Dinosaurios

Los paleontólogos se frotan las manos: la IA está aprendiendo a identificar huellas de los dinosaurios con una app

Huella, dinosaurio, ciencia
Recreación de una huella de dinosaurio.
  • Sofía Narváez
  • Periodista multimedia graduada en la Universidad Francisco de Vitoria, con un Máster en Multiplataforma por la Universidad Loyola. Editora en Lisa News con experiencia en CNN y ABC.

El estudio de los dinosaurios sigue siendo una pieza clave para entender cómo funcionaban los ecosistemas del pasado. Sus huellas ayudan a reconstruir quién vivía en cada entorno y cómo se comportaban, un trabajo que hasta ahora dependía casi por completo del análisis directo de los paleontólogos, pero eso empieza a cambiar.

Ahora existe una app que utiliza inteligencia artificial capaz de identificar huellas de dinosaurio y compararlas con miles de registros, logrando coincidencias cercanas al 90 % con el criterio de los expertos y cambiando la forma de estudiar estos rastros fósiles.

Una app utiliza inteligencia artificial para identificar huellas de dinosaurio

La herramienta se llama DinoTracker y surge de una colaboración entre el Helmholtz-Zentrum Berlin y la University of Edinburgh. Su planteamiento es sencillo: subir una imagen o un boceto de una huella fósil y recibir una estimación sobre qué tipo de dinosaurio pudo dejarla.

La idea nace de un problema muy común en la paleontología. Una huella no es una copia exacta del pie, sino el resultado de un contacto fugaz con barro, arena o limo. El suelo se deforma, el animal se mueve, los bordes se hunden y, con el paso del tiempo, la erosión termina de alterar la forma original. Por eso, dos dinosaurios muy parecidos pueden dejar marcas muy distintas, y uno sólo puede generar huellas casi irreconocibles entre sí.

Hasta ahora, muchos estudios informáticos partían de huellas ya clasificadas por humanos. El riesgo es claro, si la etiqueta inicial era dudosa, el error se arrastraba. En este caso, los investigadores optaron por otro camino y dejaron que la IA aprendiera comparando formas, sin nombres previos.

Cómo la inteligencia artificial interpreta las huellas de los dinosaurios

El sistema se entrenó con cerca de 2.000 huellas fósiles reales y con millones de versiones alteradas digitalmente. Esas variaciones reproducen lo que ocurre en la naturaleza: compresión del terreno, desplazamiento de los dedos, talones poco definidos o bordes desgastados.

A partir de ahí, la IA identificó ocho rasgos geométricos que se repiten con frecuencia y resultan útiles para diferenciar a los posibles autores de una huella. La apertura de los dedos, la posición del talón, la superficie de contacto con el suelo o la distribución aparente del peso aportan más información de la que parece cuando se observan de manera conjunta.

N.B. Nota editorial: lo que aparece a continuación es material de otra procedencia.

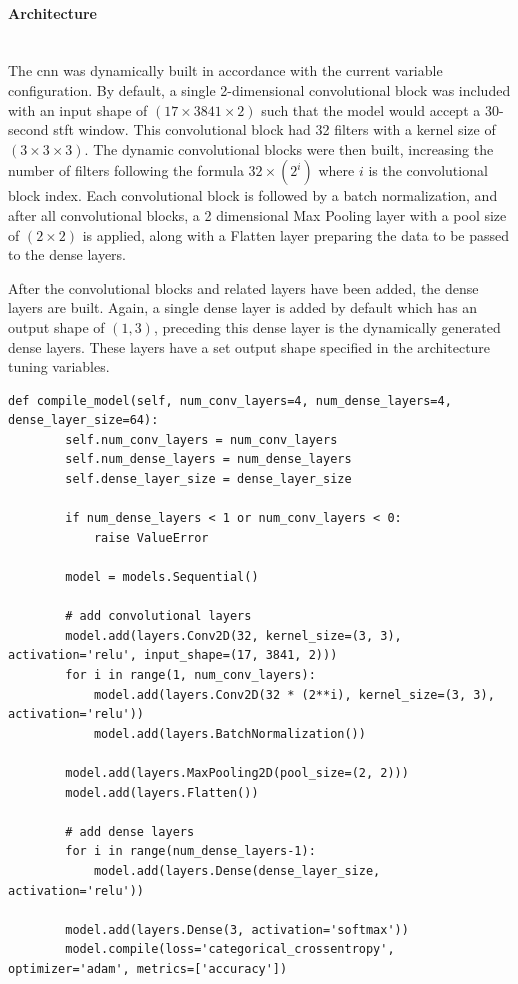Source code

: \documentclass[12pt]{article}
\begin{document}
\paragraph{Architecture}\mbox{}\\


The \acrshort{cnn} was dynamically built in accordance with the current variable configuration. By default, a single 2-dimensional convolutional block was included with an input shape of $(17\times3841\times2)$ such that the model would accept a 30-second \acrshort{stft} window. This convolutional block had 32 filters with a kernel size of $(3\times3\times3)$. The dynamic convolutional blocks were then built, increasing the number of filters following the formula $32 \times (2^i)$ where $i$ is the convolutional block index. Each convolutional block is followed by a batch normalization, and after all convolutional blocks, a 2 dimensional Max Pooling layer with a pool size of $(2\times2)$ is applied, along with a Flatten layer preparing the data to be passed to the dense layers.

After the convolutional blocks and related layers have been added, the dense layers are built. Again, a single dense layer is added by default which has an output shape of $(1, 3)$, preceding this dense layer is the dynamically generated dense layers. These layers have a set output shape specified in the architecture tuning variables.


\begin{lstlisting}[style=pythonstyle, caption={Function which dynamically builds an \acrshort{cnn} model from the specified parameters. Logging has been removed.}, label={lst:compile-model}]
    def compile_model(self, num_conv_layers=4, num_dense_layers=4, dense_layer_size=64):
        self.num_conv_layers = num_conv_layers
        self.num_dense_layers = num_dense_layers 
        self.dense_layer_size = dense_layer_size 

        if num_dense_layers < 1 or num_conv_layers < 0: 
            raise ValueError

        model = models.Sequential()

        # add convolutional layers
        model.add(layers.Conv2D(32, kernel_size=(3, 3), activation='relu', input_shape=(17, 3841, 2)))
        for i in range(1, num_conv_layers):
            model.add(layers.Conv2D(32 * (2**i), kernel_size=(3, 3), activation='relu'))
            model.add(layers.BatchNormalization())

        model.add(layers.MaxPooling2D(pool_size=(2, 2)))
        model.add(layers.Flatten())

        # add dense layers
        for i in range(num_dense_layers-1):
            model.add(layers.Dense(dense_layer_size, activation='relu'))

        model.add(layers.Dense(3, activation='softmax'))
        model.compile(loss='categorical_crossentropy', optimizer='adam', metrics=['accuracy'])
\end{lstlisting}
\end{document}
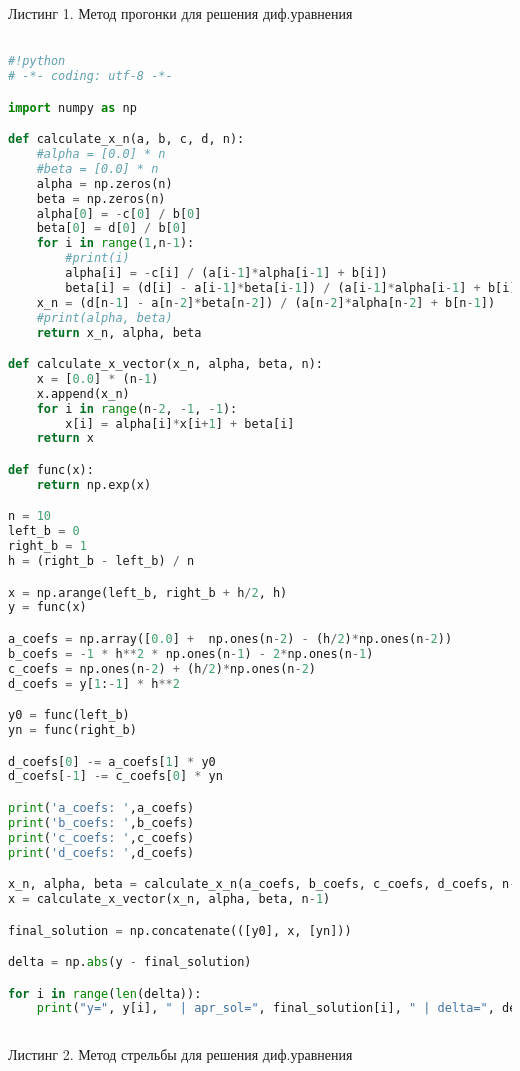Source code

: \documentclass [12pt]{article}
\begin{document}
Листинг 1. Метод прогонки для решения диф.уравнения
\begin{lstlisting}[language=python]

#!python
# -*- coding: utf-8 -*-

import numpy as np

def calculate_x_n(a, b, c, d, n):
    #alpha = [0.0] * n
    #beta = [0.0] * n
    alpha = np.zeros(n)
    beta = np.zeros(n)    
    alpha[0] = -c[0] / b[0]
    beta[0] = d[0] / b[0]
    for i in range(1,n-1):
        #print(i)
        alpha[i] = -c[i] / (a[i-1]*alpha[i-1] + b[i])
        beta[i] = (d[i] - a[i-1]*beta[i-1]) / (a[i-1]*alpha[i-1] + b[i])
    x_n = (d[n-1] - a[n-2]*beta[n-2]) / (a[n-2]*alpha[n-2] + b[n-1])
    #print(alpha, beta)
    return x_n, alpha, beta

def calculate_x_vector(x_n, alpha, beta, n):
    x = [0.0] * (n-1)
    x.append(x_n)
    for i in range(n-2, -1, -1):
        x[i] = alpha[i]*x[i+1] + beta[i]
    return x

def func(x):
    return np.exp(x)

n = 10
left_b = 0
right_b = 1
h = (right_b - left_b) / n

x = np.arange(left_b, right_b + h/2, h)
y = func(x)

a_coefs = np.array([0.0] +  np.ones(n-2) - (h/2)*np.ones(n-2))
b_coefs = -1 * h**2 * np.ones(n-1) - 2*np.ones(n-1)
c_coefs = np.ones(n-2) + (h/2)*np.ones(n-2)
d_coefs = y[1:-1] * h**2 

y0 = func(left_b)
yn = func(right_b)

d_coefs[0] -= a_coefs[1] * y0
d_coefs[-1] -= c_coefs[0] * yn

print('a_coefs: ',a_coefs)
print('b_coefs: ',b_coefs)
print('c_coefs: ',c_coefs)
print('d_coefs: ',d_coefs)

x_n, alpha, beta = calculate_x_n(a_coefs, b_coefs, c_coefs, d_coefs, n-1)
x = calculate_x_vector(x_n, alpha, beta, n-1)

final_solution = np.concatenate(([y0], x, [yn]))

delta = np.abs(y - final_solution)

for i in range(len(delta)):
    print("y=", y[i], " | apr_sol=", final_solution[i], " | delta=", delta[i])
    
\end{lstlisting}

Листинг 2. Метод стрельбы для решения диф.уравнения
\end{document}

Cuando los investigadores pusieron a prueba el modelo, los resultados coincidieron en torno al 90 % con las clasificaciones realizadas por especialistas humanos, incluso en huellas que suelen generar debate. No ofrece certezas absolutas, pero sí una referencia sólida y constante.

Uno de los aspectos más llamativos apareció al analizar huellas de más de 200 millones de años con rasgos muy similares a los de las aves. Esto no zanja el debate sobre su origen, pero refuerza la idea de que algunos dinosaurios tempranos ya tenían pies muy parecidos.

Así funciona la app DinoTracker para analizar huellas de dinosaurios

El uso de DinoTracker resulta bastante sencillo. El usuario sube una fotografía clara o una silueta de la huella y el sistema la compara con su base de datos. En segundos, muestra las huellas más parecidas y permite ajustar manualmente los rasgos para ver cómo pequeñas variaciones cambian la identificación.

Esta función resulta útil en el trabajo de campo, donde no siempre hay tiempo ni medios para un análisis exhaustivo. También abre la puerta a revisar viejos yacimientos con otra mirada, como ha ocurrido con las huellas de la Isle of Skye, en Escocia, que ahora podrían relacionarse con parientes muy antiguos de los dinosaurios con pico de pato.

El paleontólogo Steve Brusatte, uno de los autores del estudio publicado en Proceedings of the National Academy of Sciences, insiste en que la app no sustituye al experto. Funciona más bien como una segunda opinión constante, sin cansancio ni prejuicios acumulados.